Analyzing information-enabled stockout management under vendor-managed inventory

Abstract

We develop a mechanism under vendor-managed inventory (VMI) by which a manufacturer provides an incentive contract to a retailer to convert lost sales stockouts into backorders. An incentive contract is required since the retailer’s efforts are not directly observable. We first show that when there are no limits on order quantities or inventory levels imposed on the manufacturer, the manufacturer will push inventory onto the retailer. The manufacturer minimizes the possibility for lost sales stockouts by maintaining high inventory levels at the retailer rather than by paying incentives to the retailer. However, modern information systems (IS), such as radio frequency identification (RFID), allow the retailer to monitor inventory at its premises and to enforce limits on order quantities. With strict limits on order quantities, the manufacturer will provide incentives to the retailer to convert lost sales stockouts to backorders.

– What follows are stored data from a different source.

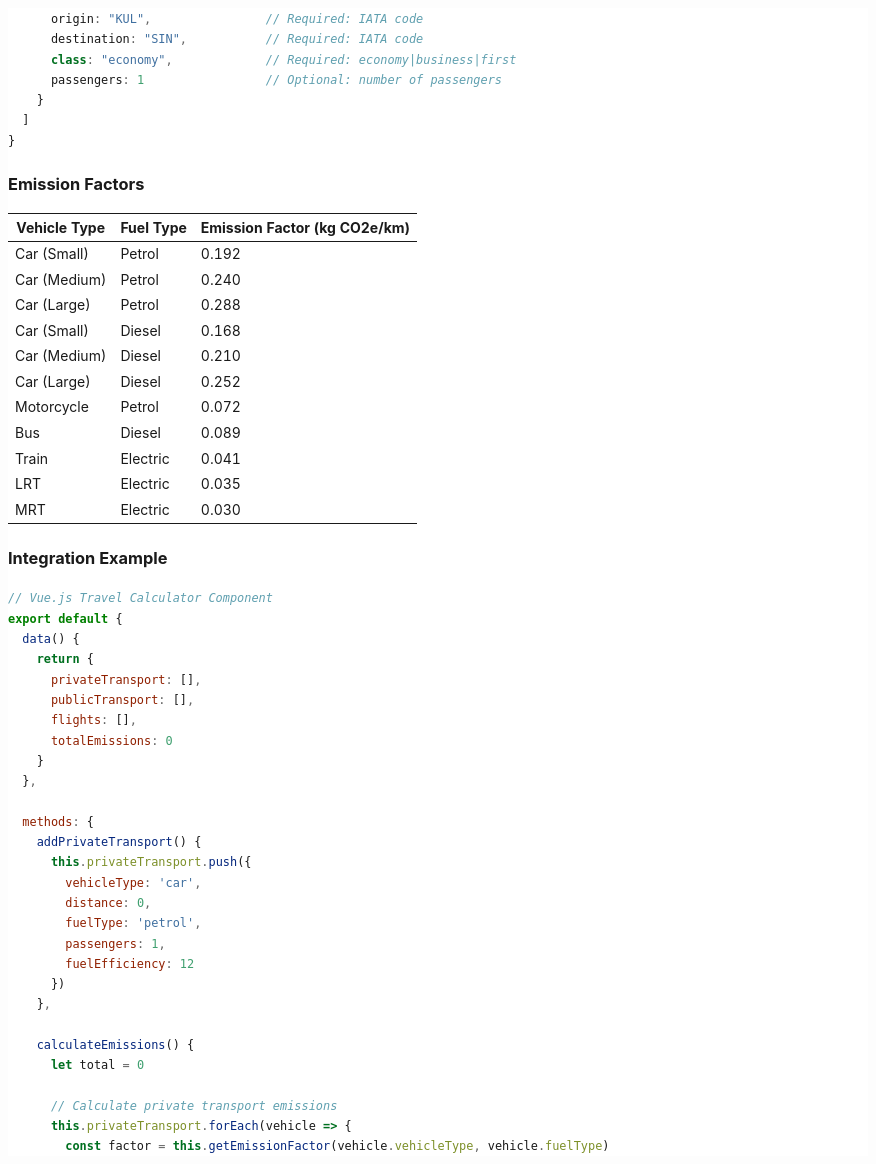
 ```javascript
      origin: "KUL",                // Required: IATA code
      destination: "SIN",           // Required: IATA code
      class: "economy",             // Required: economy|business|first
      passengers: 1                 // Optional: number of passengers
    }
  ]
}
```

### Emission Factors

| Vehicle Type | Fuel Type | Emission Factor (kg CO2e/km) |
|--------------|-----------|------------------------------|
| Car (Small) | Petrol | 0.192 |
| Car (Medium) | Petrol | 0.240 |
| Car (Large) | Petrol | 0.288 |
| Car (Small) | Diesel | 0.168 |
| Car (Medium) | Diesel | 0.210 |
| Car (Large) | Diesel | 0.252 |
| Motorcycle | Petrol | 0.072 |
| Bus | Diesel | 0.089 |
| Train | Electric | 0.041 |
| LRT | Electric | 0.035 |
| MRT | Electric | 0.030 |

### Integration Example

```javascript
// Vue.js Travel Calculator Component
export default {
  data() {
    return {
      privateTransport: [],
      publicTransport: [],
      flights: [],
      totalEmissions: 0
    }
  },
  
  methods: {
    addPrivateTransport() {
      this.privateTransport.push({
        vehicleType: 'car',
        distance: 0,
        fuelType: 'petrol',
        passengers: 1,
        fuelEfficiency: 12
      })
    },
    
    calculateEmissions() {
      let total = 0
      
      // Calculate private transport emissions
      this.privateTransport.forEach(vehicle => {
        const factor = this.getEmissionFactor(vehicle.vehicleType, vehicle.fuelType)
```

We analyze the conditions under which these incentive payments are likely to be highest.

Appendix

1.1 Proof of Lemma 1

Apply a uniform distribution U(0, 1) to the demand and the linear contract transfer, and restate the manufacturer and retailer profit functions:

$$ E_x \pi _M =-\frac{l}{2}(1-\theta)q^2+\left[ {w+l(1-\theta)} \right]q-\frac{l}{2}(1-\theta)-\beta \theta $$

(A-1)

$$ E_x \pi _R =-\frac{1}{2}pq^2+(p-w)q-e^2+\beta \theta $$

(A-2)

Solve for the optimal effort:

$$ \frac{\partial \pi _R }{\partial e}=-2e+\beta $$

(A-3)

$$ \frac{\partial ^2\pi _R }{\partial e^2}=-2 $$

(A-4)

The negative second order condition (i.e., −2) indicates a maximum. Set first order condition (i.e., A-3) equal to 0, we obtain the optimal effort:

$$ e^\ast =\frac{1}{2}\beta $$

(A-5)

Insert (A-5) into (A-2), set it to 0, and solve for w, we have:

$$ wq=pq-\frac{1}{2}pq^2+\frac{1}{4}\beta ^2 $$

(A-6)

Insert (A-5) and (A-6) into (A-1), the manufacturer’s profit function becomes:

$$ \mathop {\max }\limits_{\beta,q} E_{\theta,x} \pi _M =-\frac{l}{2}(1-\frac{1}{2}\beta )q^2+pq-\frac{1}{2}pq^2+\frac{1}{4}\beta ^2+l\left( {1-\frac{1}{2}\beta } \right)q-\frac{l}{2}\left({1-\frac{1}{2}\beta } \right)-\frac{1}{2}\beta ^2 $$

(A-7)

We can obtain the first order conditions:

$$ \frac{\partial \pi _M }{\partial \beta }=\frac{l}{4}(1-q)^2-\frac{1}{2}\beta $$

(A-8)

$$ \frac{\partial \pi _M }{\partial q}=l\left({1-\frac{1}{2}\beta } \right)(1-q)+p(1-q) $$

(A-9)

Setting the first order conditions equal to 0, we obtain the optimal solutions: β ^*₁ = 0, q ^*₁ = 1, and \(w_1^\ast =\frac{p}{2}\).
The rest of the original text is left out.